第5話:転生

「セイシロウさん・・・セイシロウさん・・・セイシロウさん!」


耳元で誰かが知らない人の名前を連呼している。

うるさくて仕方がない。

俺は誰が騒いでいるか確かめるべく目を開けた。


「目を開けたぞ!復活の儀式が成功した!」


俺をゲームの神官っぽいコスプレをした3人が覗き込んでいる。

状況が理解できない。

けだるい体をなんとか起こして周りを見回すと、知らない場所である事がわかった。


「ここはいったいどこなんだ?」

コスプレイヤー達は互いに顔を見合わせ、心配そうな顔になった。


「ここはクルスト寺院です。あなたは死んで、生き返ったのです。」


(聞いた事がない所だ。死んで蘇った・・・まさかここが女神様が言っていた異世界なのか?)

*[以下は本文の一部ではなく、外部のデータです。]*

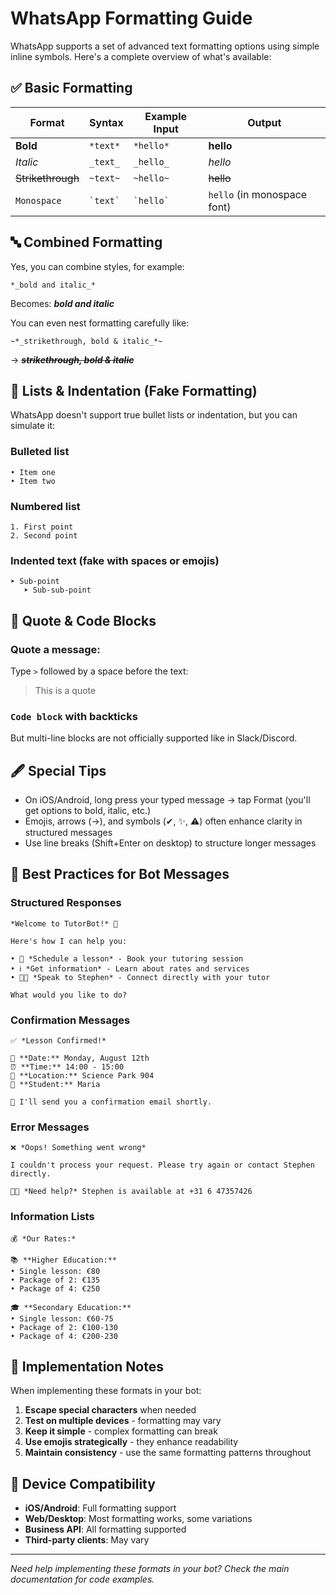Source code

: # WhatsApp Formatting Guide

WhatsApp supports a set of advanced text formatting options using simple inline symbols. Here's a complete overview of what's available:

## ✅ Basic Formatting

| Format | Syntax | Example Input | Output |
|--------|--------|---------------|---------|
| **Bold** | `*text*` | `*hello*` | **hello** |
| *Italic* | `_text_` | `_hello_` | *hello* |
| ~~Strikethrough~~ | `~text~` | `~hello~` | ~~hello~~ |
| `Monospace` | `` `text` `` | `` `hello` `` | `hello` (in monospace font) |

## 🔤 Combined Formatting

Yes, you can combine styles, for example:

`*_bold and italic_*`

Becomes: **_bold and italic_**

You can even nest formatting carefully like:

`~*_strikethrough, bold & italic_*~`

→ ~~**_strikethrough, bold & italic_**~~

## 📄 Lists & Indentation (Fake Formatting)

WhatsApp doesn't support true bullet lists or indentation, but you can simulate it:

### Bulleted list
```
• Item one  
• Item two
```

### Numbered list
```
1. First point  
2. Second point
```

### Indented text (fake with spaces or emojis)
```
➤ Sub-point  
   ➤ Sub-sub-point
```

## 🧩 Quote & Code Blocks

### Quote a message:
Type `>` followed by a space before the text:

> This is a quote

### `Code block` with backticks

But multi-line blocks are not officially supported like in Slack/Discord.

## 🖋️ Special Tips

- On iOS/Android, long press your typed message → tap Format (you'll get options to bold, italic, etc.)
- Emojis, arrows (→), and symbols (✔, ✨, ⚠) often enhance clarity in structured messages
- Use line breaks (Shift+Enter on desktop) to structure longer messages

## 🎯 Best Practices for Bot Messages

### Structured Responses
```
*Welcome to TutorBot!* 👋

Here's how I can help you:

• 🎯 *Schedule a lesson* - Book your tutoring session
• ℹ️ *Get information* - Learn about rates and services  
• 👨‍🏫 *Speak to Stephen* - Connect directly with your tutor

What would you like to do?
```

### Confirmation Messages
```
✅ *Lesson Confirmed!*

📅 **Date:** Monday, August 12th  
⏰ **Time:** 14:00 - 15:00  
📍 **Location:** Science Park 904  
👤 **Student:** Maria

📧 I'll send you a confirmation email shortly.
```

### Error Messages
```
❌ *Oops! Something went wrong*

I couldn't process your request. Please try again or contact Stephen directly.

👨‍🏫 *Need help?* Stephen is available at +31 6 47357426
```

### Information Lists
```
💰 *Our Rates:*

📚 **Higher Education:**
• Single lesson: €80
• Package of 2: €135  
• Package of 4: €250

🎓 **Secondary Education:**
• Single lesson: €60-75
• Package of 2: €100-130
• Package of 4: €200-230
```

## 🔧 Implementation Notes

When implementing these formats in your bot:

1. **Escape special characters** when needed
2. **Test on multiple devices** - formatting may vary
3. **Keep it simple** - complex formatting can break
4. **Use emojis strategically** - they enhance readability
5. **Maintain consistency** - use the same formatting patterns throughout

## 📱 Device Compatibility

- **iOS/Android**: Full formatting support
- **Web/Desktop**: Most formatting works, some variations
- **Business API**: All formatting supported
- **Third-party clients**: May vary

---

*Need help implementing these formats in your bot? Check the main documentation for code examples.*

「あなたは混乱しているようです。一日ここに泊っていくといいでしょう。その後に今後のお話をしましょう。」

「それはありがたい。よろしくお願いします。」


まず俺は寝ていた祭壇?から降りようと思ったが力が入らない。

そして自分が裸である事もその時気付いた。


「動くことも困難とは、やはり灰から復活した負担は大きいようですね。私達が肩を貸しましょう。」


俺は両腕を支えられて、別室のベッドに連れてこられた。

その後はすっぱだかで放置されたが、自分ではどうしようもない。


(なんとかしたいが、もう意識が・・・なくなって・・・。)

そうして俺の意識は途絶えた。


◇◇◇


目に日の光が入り俺は起きた。

体に毛布を掛けてくれていたので、周りから露出狂と思われないで済んだようだ。


(昨日と違って意識も体もスッキリしている。)


確認のために自分の名前を思い出してみる。

(俺の名前は「倉木未来」、でも今は「セイシロウ」という侍だったな。)


自分の体を動かしてみると、自由に動くし軽い。

転生前の自分と違って、鍛えられた肉体がいかに凄いかを感じる。


(体も動くし、問題ないな。とりあえず服の事を誰かに相談しよう。)


ここは集団で泊まる場所らしく、他にも数人ほど休んでいる人がいた。

全員治療後らしく静かにしているが、みな暗い顔をしていた。

その時部屋にコスプレヤー・・・ではなく神官服を着た人が入ってきて声をかけてきた。


「気が付かれましたか?体の調子はどうですか?」

「ああ、大丈夫です。問題ありません。」

「それは良かった。ではこの服を着て、私についてきてくれますか?」


渡されたのは布の服とサンダルだった。

サイズはピチピチだったが着る事はできた。


「ではこちらへ。」


部屋から左に曲がると石壁に扉が並んでいる場所に出た。

案内人の後ろについて進んでいく間に、扉の向こうから怒鳴り声や嗚咽が聞こえる。


(何をしているんだろうか?ヤバイ感じがする。)


不安を感じつつも進んで行くと、案内人はある扉の前で足を止めた。


「ここに相談員がおりますので今後の事について相談願います。」


(相談員?今後?なんで寺院の人間と今後の相談をするんだ?)

言っている意味がよくわからなかったが、とりあえず部屋の中に入った。

中は思ったより狭く、真中に机が置かれており、その向こうの椅子には疲れた顔の神官服の男が座っていた。

俺が入ってくると立ち上がり、握手を求めてきた。


「あなたがセイシロウさんですね。私はクルスト寺院の相談員コルトと言います。今日はよろしくお願いします。」

「ええ・・・こちらこそよろしくお願いします。」


彼と硬い握手をして互いに席に座る。